The world is always ending

Lonely: I. Arche-texture

            The first hour is the loneliest, and it gives form to all those that follow.

            Looking through my phone, I am surprised to discover that the initial call with my endocrinologist lasted only three minutes. I say surprised because our conversation seems longer and fuller when I call it back to mind. Though she is precise and thorough, something in her tone suggests sorrow. This is a call she has made many times.

            It is late afternoon, still sunny, a Tuesday. I am at home, perched on the living room couch, books and papers piled all around, secure in a fortress of letters. That brief exchange is a hinge: One version of me remains on the left side, forever staring at the computer, forever willing myself to write. On the other is a creature made more vital by the knowledge that it is sick. New born, this second self comes into the world bereft. For an hour, it has no friends, no family. Do not worry: It will find them.

            Many of those who write to me explain that they remember the moments after their own cancer diagnoses with uncommon clarity. One friend tells me that even after a decade she can still feel the plastic of the black hospital telephone she used to call her parents. She says that we become survivors as soon as we hear the news. Are we survivors because we are, if only for a moment, alone? We find ourselves in a frozen world and we are shivering. Accompanied only by our diseases, we find that we must make our own way. We will teach ourselves to kindle fires, learn to forage for food. When we are strong enough, we will follow the river until we make our way back to the camp where the others wait. They will cover us in blankets or blanket us with their bodies and we will be warm again. We will be warm again, but we will carry the wilderness with us all the same.

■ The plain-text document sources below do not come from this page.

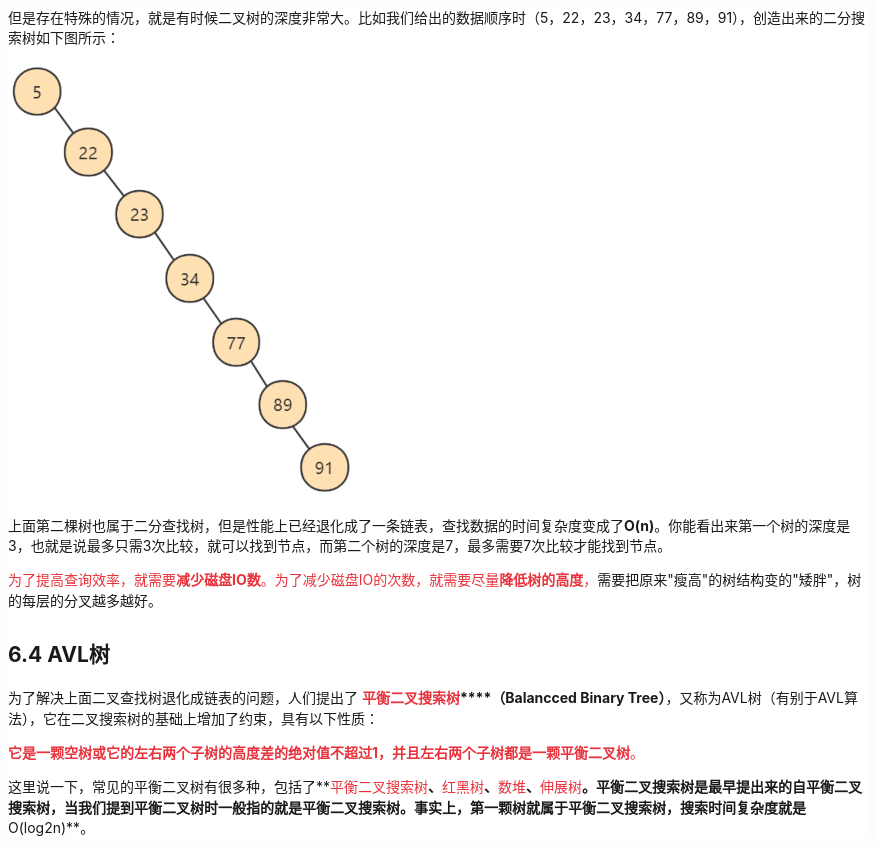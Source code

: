 

但是存在特殊的情况，就是有时候二叉树的深度非常大。比如我们给出的数据顺序时（5，22，23，34，77，89，91），创造出来的二分搜索树如下图所示：



![image-20220208175222516.png](./img/nzaeL-UTAvR2-Olb/1646046331487-5b14f857-93f7-41c0-bb4d-60cb4c2e724a-300399.png)



上面第二棵树也属于二分查找树，但是性能上已经退化成了一条链表，查找数据的时间复杂度变成了**O(n)**。你能看出来第一个树的深度是3，也就是说最多只需3次比较，就可以找到节点，而第二个树的深度是7，最多需要7次比较才能找到节点。



<font style="color:#E8323C;">为了提高查询效率，就需要</font>**<font style="color:#E8323C;">减少磁盘IO数</font>**<font style="color:#E8323C;">。为了减少磁盘IO的次数，就需要尽量</font>**<font style="color:#E8323C;">降低树的高度</font>**<font style="color:#E8323C;">，</font>需要把原来"瘦高"的树结构变的"矮胖"，树的每层的分叉越多越好。



## 6.4 AVL树


为了解决上面二叉查找树退化成链表的问题，人们提出了 **<font style="color:#E8323C;">平衡二叉搜索树</font>****（Balancced Binary Tree）**，又称为AVL树（有别于AVL算法），它在二叉搜索树的基础上增加了约束，具有以下性质：



**<font style="color:#E8323C;">它是一颗空树或它的左右两个子树的高度差的绝对值不超过1，并且左右两个子树都是一颗平衡二叉树</font>**<font style="color:#E8323C;">。</font>



这里说一下，常见的平衡二叉树有很多种，包括了**<font style="color:#E8323C;">平衡二叉搜索树</font>**、**<font style="color:#E8323C;">红黑树</font>**、**<font style="color:#E8323C;">数堆</font>**、**<font style="color:#E8323C;">伸展树</font>**。平衡二叉搜索树是最早提出来的自平衡二叉搜索树，当我们提到平衡二叉树时一般指的就是平衡二叉搜索树。事实上，第一颗树就属于平衡二叉搜索树，搜索时间复杂度就是**O(log2n)**。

            On Tuesday, I rise from the couch, hesitantly at first. Standing on weak legs, I fumble with my phone, determined fingers tapping simulated keys. Catherine texts that she is in a meeting, writes that she will call as soon as she gets free. My mother is not answering, Karyle is not answering, my father is at work. Not wanting to upset before I have the chance to assure, I leave no messages, give nothing away. I know that I will reach them soon enough, and soon enough I do. But for that first hour I, newborn, am an unaccompanied minor – fumbling for language, gasping for air.

            In these solitary minutes, I sense the shape of days ahead. Call the loneliness of that first hour the arche-texture of cancer. Arche-texture? The tangible feeling of an origin, an origin that gives shape to everything after. Our first experience of cancer is ours alone, and it forever characterizes the specificity of our own cancer. Some version of us will always stand apart, at home in the house that cancer built. Loneliness is the insulation in the walls, muffling the clatter from without. Loneliness is the lock on the door. Who else could turn the key?

            Let me be clear: Others provide comfort and solace. To be persistently lonely is not always to really be alone. There is, however, a place where they cannot join us, a place they could have never kept us from entering. Ask me how I am feeling and I might tell you that I am a little lonely. But I’ll tell you this too: It’s not because you’re not beside me.

            On Tuesday, Catherine rushes to my house as soon as she hears the news. I still haven’t left the living room by the time she arrives. The couch, piled high with my books and papers, is an island now and she joins me there. It is a small place. Huddling together, we make ourselves smaller still.